§ PROBLEM: If a line holds the word "vendors", copy it from the entries.

§ RECORDS FOR PROCESSING:
⟨

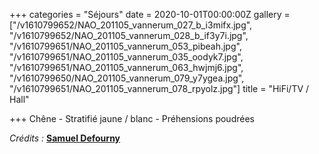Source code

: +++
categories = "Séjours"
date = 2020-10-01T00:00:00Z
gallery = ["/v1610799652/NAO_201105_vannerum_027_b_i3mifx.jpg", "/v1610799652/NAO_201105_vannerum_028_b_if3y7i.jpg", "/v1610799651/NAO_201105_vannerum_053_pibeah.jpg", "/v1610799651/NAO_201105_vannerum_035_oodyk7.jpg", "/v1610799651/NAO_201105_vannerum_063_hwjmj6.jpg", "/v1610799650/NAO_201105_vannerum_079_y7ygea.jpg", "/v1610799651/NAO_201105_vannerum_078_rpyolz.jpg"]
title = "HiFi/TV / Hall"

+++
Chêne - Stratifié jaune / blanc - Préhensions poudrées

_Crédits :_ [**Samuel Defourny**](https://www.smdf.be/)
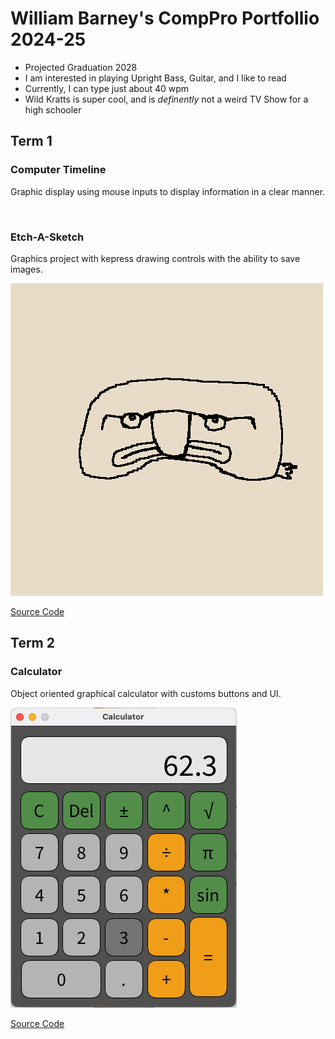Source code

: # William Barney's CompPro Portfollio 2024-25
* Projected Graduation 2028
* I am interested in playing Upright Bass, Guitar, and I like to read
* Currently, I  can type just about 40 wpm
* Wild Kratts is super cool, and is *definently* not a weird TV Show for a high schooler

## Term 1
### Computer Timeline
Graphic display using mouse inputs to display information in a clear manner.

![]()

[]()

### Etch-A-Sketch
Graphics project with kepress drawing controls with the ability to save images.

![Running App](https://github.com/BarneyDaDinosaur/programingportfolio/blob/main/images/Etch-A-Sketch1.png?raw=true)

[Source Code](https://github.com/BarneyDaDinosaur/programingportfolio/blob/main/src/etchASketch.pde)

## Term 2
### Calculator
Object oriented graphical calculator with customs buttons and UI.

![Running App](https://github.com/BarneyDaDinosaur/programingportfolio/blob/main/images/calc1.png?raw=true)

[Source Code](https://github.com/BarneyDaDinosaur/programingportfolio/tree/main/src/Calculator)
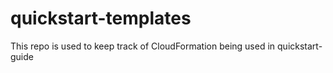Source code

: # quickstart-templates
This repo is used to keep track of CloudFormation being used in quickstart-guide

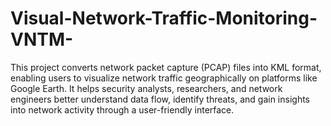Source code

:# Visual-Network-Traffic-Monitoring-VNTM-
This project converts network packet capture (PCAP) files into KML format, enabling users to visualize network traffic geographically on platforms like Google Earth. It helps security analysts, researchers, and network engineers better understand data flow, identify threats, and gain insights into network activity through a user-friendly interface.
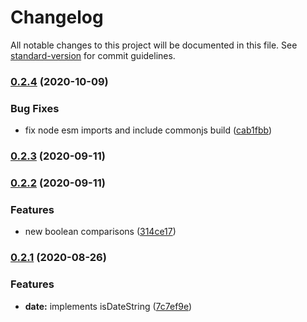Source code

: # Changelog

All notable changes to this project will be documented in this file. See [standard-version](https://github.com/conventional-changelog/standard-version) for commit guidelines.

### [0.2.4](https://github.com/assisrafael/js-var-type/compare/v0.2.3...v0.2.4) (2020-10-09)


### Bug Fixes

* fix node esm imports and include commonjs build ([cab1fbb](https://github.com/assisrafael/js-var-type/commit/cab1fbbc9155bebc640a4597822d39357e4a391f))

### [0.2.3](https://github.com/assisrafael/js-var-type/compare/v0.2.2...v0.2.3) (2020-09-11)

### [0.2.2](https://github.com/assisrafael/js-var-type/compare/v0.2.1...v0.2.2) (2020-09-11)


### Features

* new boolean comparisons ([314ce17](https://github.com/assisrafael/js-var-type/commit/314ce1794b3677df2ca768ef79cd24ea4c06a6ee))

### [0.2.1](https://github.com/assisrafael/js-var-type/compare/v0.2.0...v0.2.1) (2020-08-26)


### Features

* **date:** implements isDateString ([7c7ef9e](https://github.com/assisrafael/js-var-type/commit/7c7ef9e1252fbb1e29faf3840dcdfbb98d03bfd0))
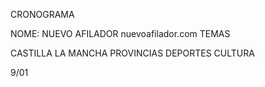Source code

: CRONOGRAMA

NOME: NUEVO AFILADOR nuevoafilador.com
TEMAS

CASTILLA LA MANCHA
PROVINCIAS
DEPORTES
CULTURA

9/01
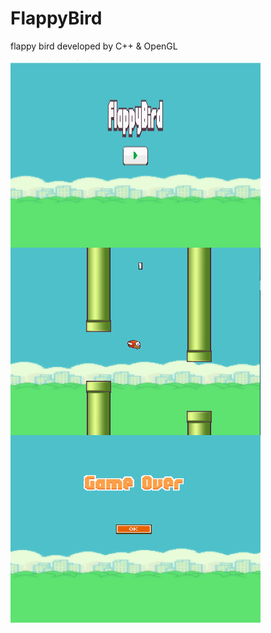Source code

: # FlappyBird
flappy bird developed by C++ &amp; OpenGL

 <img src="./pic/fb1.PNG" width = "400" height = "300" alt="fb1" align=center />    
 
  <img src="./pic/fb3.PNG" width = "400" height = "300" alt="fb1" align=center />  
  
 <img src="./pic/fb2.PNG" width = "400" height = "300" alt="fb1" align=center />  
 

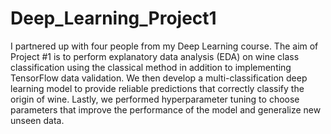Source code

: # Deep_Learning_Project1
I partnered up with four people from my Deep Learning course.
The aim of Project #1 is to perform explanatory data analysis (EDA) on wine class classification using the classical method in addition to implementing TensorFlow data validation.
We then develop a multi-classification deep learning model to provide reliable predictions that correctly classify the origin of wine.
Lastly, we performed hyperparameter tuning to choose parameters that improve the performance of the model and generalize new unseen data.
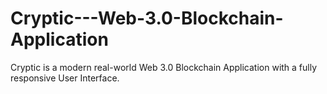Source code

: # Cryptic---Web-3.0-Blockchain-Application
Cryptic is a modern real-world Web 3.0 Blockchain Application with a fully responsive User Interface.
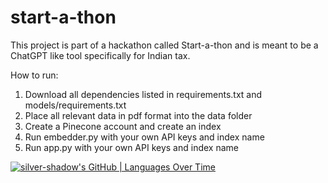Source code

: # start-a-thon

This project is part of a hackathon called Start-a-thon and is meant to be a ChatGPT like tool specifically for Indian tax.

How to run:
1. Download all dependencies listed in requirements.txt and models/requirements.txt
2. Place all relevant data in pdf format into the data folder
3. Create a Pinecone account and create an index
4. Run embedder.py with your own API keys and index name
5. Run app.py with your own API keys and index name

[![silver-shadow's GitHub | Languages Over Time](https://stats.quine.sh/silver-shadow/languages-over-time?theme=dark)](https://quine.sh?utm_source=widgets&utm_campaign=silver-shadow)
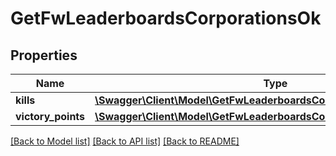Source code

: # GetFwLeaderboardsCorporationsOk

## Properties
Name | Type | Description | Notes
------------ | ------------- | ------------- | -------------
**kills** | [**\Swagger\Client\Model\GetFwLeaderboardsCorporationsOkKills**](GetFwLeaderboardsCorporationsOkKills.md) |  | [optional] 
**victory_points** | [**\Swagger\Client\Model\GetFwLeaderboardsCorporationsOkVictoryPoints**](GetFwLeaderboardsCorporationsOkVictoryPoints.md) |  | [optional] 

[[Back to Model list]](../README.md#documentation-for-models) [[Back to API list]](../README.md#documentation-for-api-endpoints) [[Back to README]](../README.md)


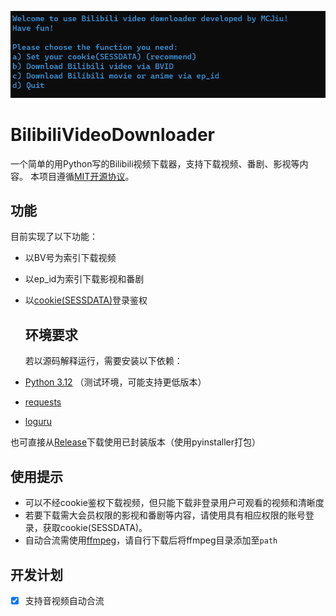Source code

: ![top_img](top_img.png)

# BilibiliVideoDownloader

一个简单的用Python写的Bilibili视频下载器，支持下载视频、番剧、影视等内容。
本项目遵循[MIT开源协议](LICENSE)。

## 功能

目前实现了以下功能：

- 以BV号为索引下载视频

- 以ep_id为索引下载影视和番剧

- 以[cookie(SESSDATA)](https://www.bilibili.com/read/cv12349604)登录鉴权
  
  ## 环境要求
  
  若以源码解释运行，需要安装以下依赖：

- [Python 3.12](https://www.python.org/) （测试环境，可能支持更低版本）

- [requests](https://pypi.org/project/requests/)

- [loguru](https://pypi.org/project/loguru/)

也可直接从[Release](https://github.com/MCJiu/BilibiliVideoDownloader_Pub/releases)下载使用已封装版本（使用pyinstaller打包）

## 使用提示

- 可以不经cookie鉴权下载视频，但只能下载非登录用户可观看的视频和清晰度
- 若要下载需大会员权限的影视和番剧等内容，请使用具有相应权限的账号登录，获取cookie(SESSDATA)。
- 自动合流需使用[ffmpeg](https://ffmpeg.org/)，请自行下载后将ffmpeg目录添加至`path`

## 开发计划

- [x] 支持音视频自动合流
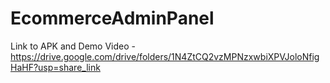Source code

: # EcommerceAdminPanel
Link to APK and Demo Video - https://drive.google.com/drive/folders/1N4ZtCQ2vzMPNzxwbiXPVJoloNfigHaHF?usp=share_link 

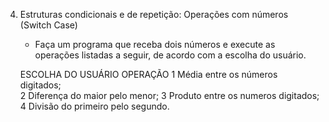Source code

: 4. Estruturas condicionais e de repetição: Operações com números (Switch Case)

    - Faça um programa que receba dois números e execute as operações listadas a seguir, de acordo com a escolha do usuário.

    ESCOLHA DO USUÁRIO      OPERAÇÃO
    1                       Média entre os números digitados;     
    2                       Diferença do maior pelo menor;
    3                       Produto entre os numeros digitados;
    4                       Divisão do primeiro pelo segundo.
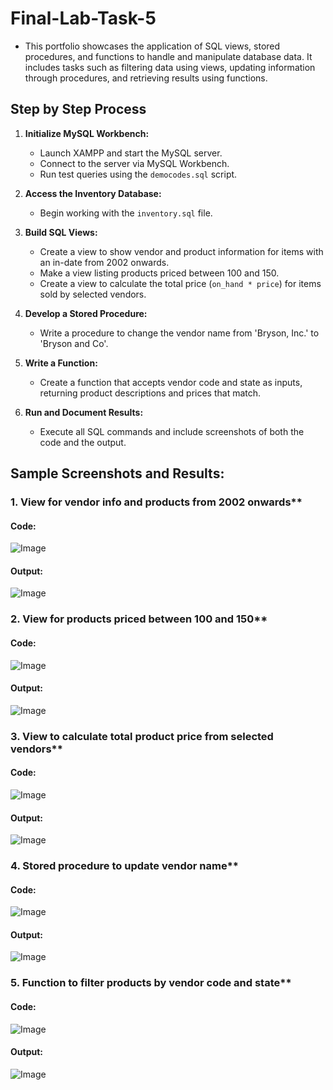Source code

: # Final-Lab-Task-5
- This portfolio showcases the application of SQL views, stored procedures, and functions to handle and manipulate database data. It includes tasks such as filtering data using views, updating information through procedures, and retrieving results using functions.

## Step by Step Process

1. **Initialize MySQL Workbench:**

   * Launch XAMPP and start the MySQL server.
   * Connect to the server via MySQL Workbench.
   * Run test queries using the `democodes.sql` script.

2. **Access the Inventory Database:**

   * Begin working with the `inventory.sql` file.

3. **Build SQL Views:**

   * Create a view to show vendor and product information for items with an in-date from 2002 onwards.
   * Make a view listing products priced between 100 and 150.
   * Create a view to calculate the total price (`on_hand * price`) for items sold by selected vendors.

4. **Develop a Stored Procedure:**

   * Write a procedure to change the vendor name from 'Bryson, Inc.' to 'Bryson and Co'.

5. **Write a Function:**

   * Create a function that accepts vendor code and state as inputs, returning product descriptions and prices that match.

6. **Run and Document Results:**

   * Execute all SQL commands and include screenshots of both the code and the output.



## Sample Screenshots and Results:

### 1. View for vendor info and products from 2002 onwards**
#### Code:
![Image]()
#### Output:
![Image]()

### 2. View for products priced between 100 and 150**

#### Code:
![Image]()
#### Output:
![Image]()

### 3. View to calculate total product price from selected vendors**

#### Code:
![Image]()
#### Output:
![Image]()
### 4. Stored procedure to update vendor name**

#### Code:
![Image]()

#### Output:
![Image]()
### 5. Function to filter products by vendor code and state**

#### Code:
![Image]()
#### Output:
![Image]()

⟩

§ ANSWER BOX:
   * Create a view to calculate the total price (`on_hand * price`) for items sold by selected vendors.
### 3. View to calculate total product price from selected vendors**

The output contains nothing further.